Robert W. Johnson & Associates was retained to provide economic testimony regarding the appropriate methodology for quantifying the minimum cost to repair partially damaged property and a framework for calculating punitive damages.
Location: Los Angeles, California
Case: Nordhoff Townhomes vs. Farmers Group, Inc., et al.
Court: Los Angeles County, California Superior Court, No.BC188792.
Plaintiff’s Attorneys: Bernie Bernheim and David C. Parisi, Law Offices of Bernie Bernheim, North Hollywood, California; Richard Friedman and Jeffrey Rubin, Law Offices of Freidman, Rubin & White, Anchorage,
Alaska.
Case Synopsis: On January 17, 1994, the Northridge earthquake struck the greater Los Angeles area, and the Nordhoff Townhomes suffered extensive damage throughout the entire complex. The Nordhoff Townhomes Homeowners Association and their experts determined that the 50-unit complex was a total loss. Farmers Group Company, Truck Insurance Exchange, was of the opinion that the property was not a complete loss.

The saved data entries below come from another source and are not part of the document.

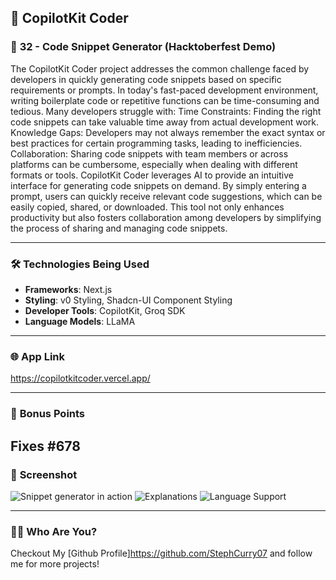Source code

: ## 🚀 CopilotKit Coder

### 📝 **32 - Code Snippet Generator (Hacktoberfest Demo)**

The CopilotKit Coder project addresses the common challenge faced by developers in quickly generating code snippets based on specific requirements or prompts. In today's fast-paced development environment, writing boilerplate code or repetitive functions can be time-consuming and tedious.
Many developers struggle with:
Time Constraints: Finding the right code snippets can take valuable time away from actual development work.
Knowledge Gaps: Developers may not always remember the exact syntax or best practices for certain programming tasks, leading to inefficiencies.
Collaboration: Sharing code snippets with team members or across platforms can be cumbersome, especially when dealing with different formats or tools.
CopilotKit Coder leverages AI to provide an intuitive interface for generating code snippets on demand. By simply entering a prompt, users can quickly receive relevant code suggestions, which can be easily copied, shared, or downloaded. This tool not only enhances productivity but also fosters collaboration among developers by simplifying the process of sharing and managing code snippets.

---

### 🛠️ **Technologies Being Used**

- **Frameworks**: Next.js
- **Styling**: v0 Styling, Shadcn-UI Component Styling
- **Developer Tools**: CopilotKit, Groq SDK
- **Language Models**: LLaMA

---

### 🌐 **App Link**

https://copilotkitcoder.vercel.app/

---

### 🎯 **Bonus Points**

Fixes #678
---

### 📸 **Screenshot**

![Snippet generator in action](cpkit.png)
![Explanations](image.png)
![Language Support](image-1.png)

---

### 🙋‍♂️ **Who Are You?**

Checkout My [Github Profile]https://github.com/StephCurry07 and follow me for more projects!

Farmer’s method of calculating the “actual cash value” loss (in a partial destruction) was the old, replacement cost less depreciation method. This was in opposition to recent California Supreme Court cases (Jefferson vs. Superior Court, 1970 3 Cal.3rd 398 and Orenzo Cheeks v. Fair Plan, 61 Cal.App4th 423) which stated that the proper method was the “instantaneous reduction in fair market value.”
While there was significant debate regarding what was the total or maximum reduction in the fair market value of the property, there was general consensus regarding the cost to repair the property. In addition, the punitive damages portion of the trial was bifurcated.